VegaFusion will now be used to accelerate any Altair chart. For example, here’s the interactive average Altair gallery example.

import altair as alt
from vega_datasets import data

source = data.seattle_weather()
brush = alt.selection(type='interval', encodings=['x'])

bars = alt.Chart().mark_bar().encode(
    x='month(date):O',
    y='mean(precipitation):Q',
    opacity=alt.condition(brush, alt.OpacityValue(1), alt.OpacityValue(0.7)),
).add_selection(
    brush
)

line = alt.Chart().mark_rule(color='firebrick').encode(
    y='mean(precipitation):Q',
    size=alt.SizeValue(3)
).transform_filter(
    brush
)

chart = alt.layer(bars, line, data=source)
chart

Histogram binning, aggregation, selection filtering, and average calculations will now be evaluated in the Python kernel process with efficient parallelization, rather than in the single-threaded browser context.

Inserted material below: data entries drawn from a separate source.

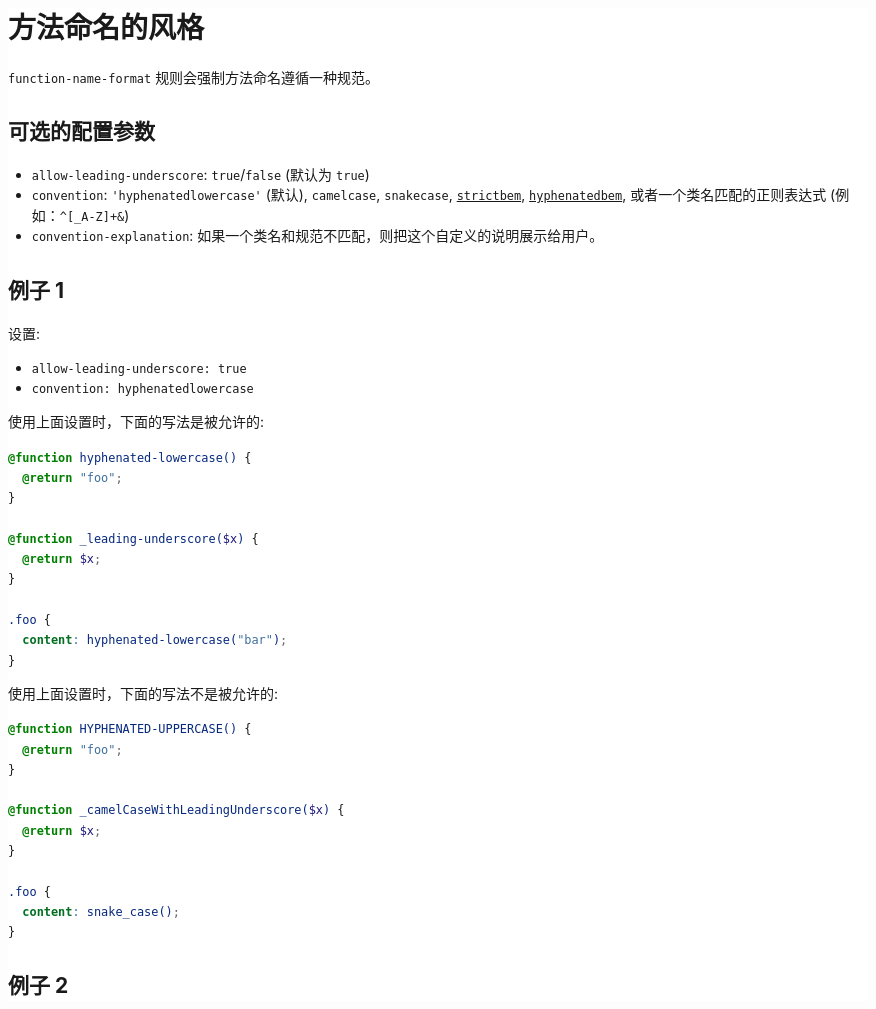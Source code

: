# 方法命名的风格

`function-name-format` 规则会强制方法命名遵循一种规范。

## 可选的配置参数

* `allow-leading-underscore`: `true`/`false` (默认为 `true`)
* `convention`: `'hyphenatedlowercase'` (默认), `camelcase`, `snakecase`, [`strictbem`](https://en.bem.info/method/definitions/),
[`hyphenatedbem`](http://csswizardry.com/2013/01/mindbemding-getting-your-head-round-bem-syntax/), 或者一个类名匹配的正则表达式 (例如：`^[_A-Z]+&`)
* `convention-explanation`: 如果一个类名和规范不匹配，则把这个自定义的说明展示给用户。

## 例子 1

设置:
- `allow-leading-underscore: true`
- `convention: hyphenatedlowercase`

使用上面设置时，下面的写法是被允许的:

```scss
@function hyphenated-lowercase() {
  @return "foo";
}

@function _leading-underscore($x) {
  @return $x;
}

.foo {
  content: hyphenated-lowercase("bar");
}
```
使用上面设置时，下面的写法不是被允许的:

```scss
@function HYPHENATED-UPPERCASE() {
  @return "foo";
}

@function _camelCaseWithLeadingUnderscore($x) {
  @return $x;
}

.foo {
  content: snake_case();
}
```

## 例子 2
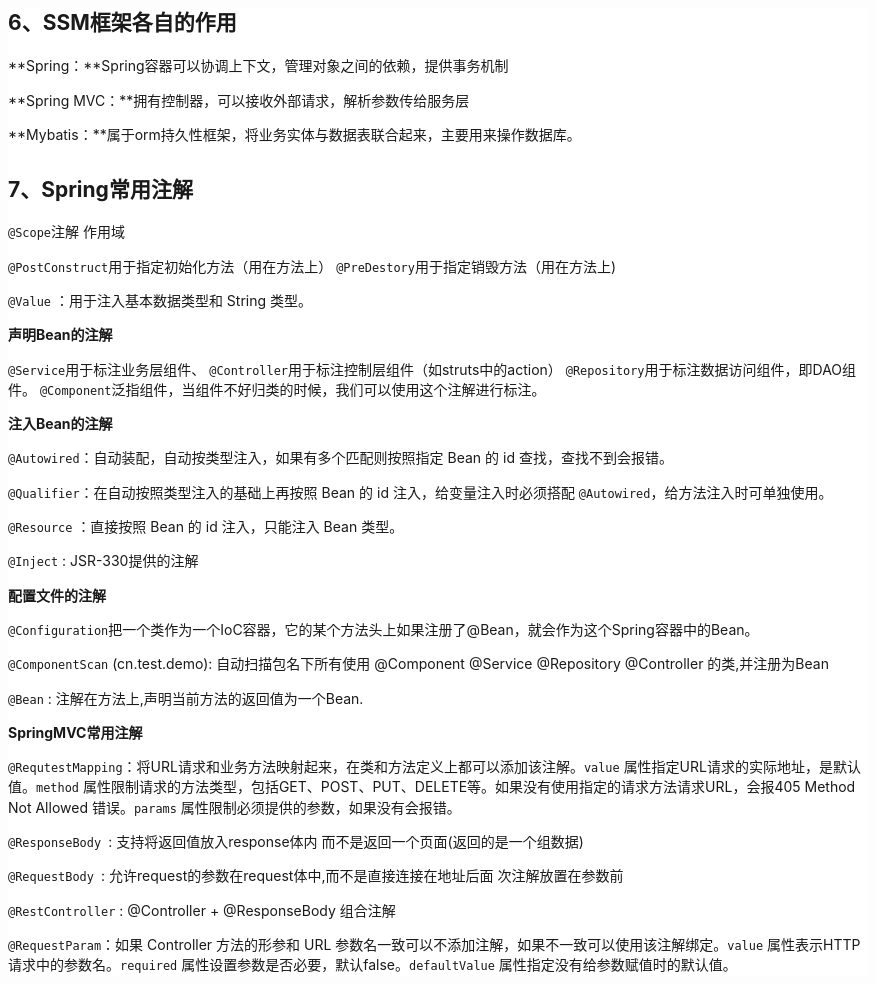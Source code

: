 
## 6、SSM框架各自的作用

**Spring：**Spring容器可以协调上下文，管理对象之间的依赖，提供事务机制

**Spring MVC：**拥有控制器，可以接收外部请求，解析参数传给服务层

**Mybatis：**属于orm持久性框架，将业务实体与数据表联合起来，主要用来操作数据库。



## 7、Spring常用注解

`@Scope`注解 作用域

`@PostConstruct`用于指定初始化方法（用在方法上）
`@PreDestory`用于指定销毁方法（用在方法上)

`@Value` ：用于注入基本数据类型和 String 类型。

**声明Bean的注解**

`@Service`用于标注业务层组件、
`@Controller`用于标注控制层组件（如struts中的action）
`@Repository`用于标注数据访问组件，即DAO组件。
`@Component`泛指组件，当组件不好归类的时候，我们可以使用这个注解进行标注。

**注入Bean的注解**

`@Autowired`：自动装配，自动按类型注入，如果有多个匹配则按照指定 Bean 的 id 查找，查找不到会报错。

`@Qualifier`：在自动按照类型注入的基础上再按照 Bean 的 id 注入，给变量注入时必须搭配 `@Autowired`，给方法注入时可单独使用。

`@Resource` ：直接按照 Bean 的 id 注入，只能注入 Bean 类型。

`@Inject` : JSR-330提供的注解

**配置文件的注解**

`@Configuration`把一个类作为一个IoC容器，它的某个方法头上如果注册了@Bean，就会作为这个Spring容器中的Bean。

`@ComponentScan` (cn.test.demo): 自动扫描包名下所有使用 @Component @Service  @Repository @Controller 的类,并注册为Bean

`@Bean` : 注解在方法上,声明当前方法的返回值为一个Bean.

**SpringMVC常用注解**

`@RequtestMapping`：将URL请求和业务方法映射起来，在类和方法定义上都可以添加该注解。`value` 属性指定URL请求的实际地址，是默认值。`method` 属性限制请求的方法类型，包括GET、POST、PUT、DELETE等。如果没有使用指定的请求方法请求URL，会报405 Method Not Allowed 错误。`params` 属性限制必须提供的参数，如果没有会报错。

`@ResponseBody `: 支持将返回值放入response体内 而不是返回一个页面(返回的是一个组数据)

`@RequestBody `: 允许request的参数在request体中,而不是直接连接在地址后面 次注解放置在参数前

`@RestController` : @Controller + @ResponseBody 组合注解

`@RequestParam`：如果 Controller 方法的形参和 URL 参数名一致可以不添加注解，如果不一致可以使用该注解绑定。`value` 属性表示HTTP请求中的参数名。`required` 属性设置参数是否必要，默认false。`defaultValue` 属性指定没有给参数赋值时的默认值。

You can see that VegaFusion acceleration is working by noticing that the Python kernel is running as the selection region is created or moved. You can also notice the VegaFusion logo in the dropdown menu button.

Vega Ecosystem Background

VegaFusion is designed to complement the Vega visualization ecosystem. In particular, the Vega, Vega-Lite, and Altair projects. If you’re not familiar with these projects, it will be helpful to take a few minutes to browse their documentation as background for understanding what VegaFusion adds.

Transforms and Signals

One powerful feature of the Vega visualization grammar is that it includes a rich collection of data manipulation functions called transforms. Transforms have functionality that is similar to that provided by SQL queries or Pandas DataFrame operations, but they are specifically designed to cover data preprocessing tasks that are useful in constructing data visualizations.

For additional flexibility, Vega also provides the concept of signals. These are scalar variables that can be constructed using the Vega expression language, which is a subset of JavaScript. Transforms can accept and produce signals.

There are at least two significant advantages to having data transformations and signals included in a visualization specification.

  • First, it makes it possible for a visualization to accept raw data files as input and then perform its own data cleaning and manipulation. This often removes the need to generate temporary intermediary data files.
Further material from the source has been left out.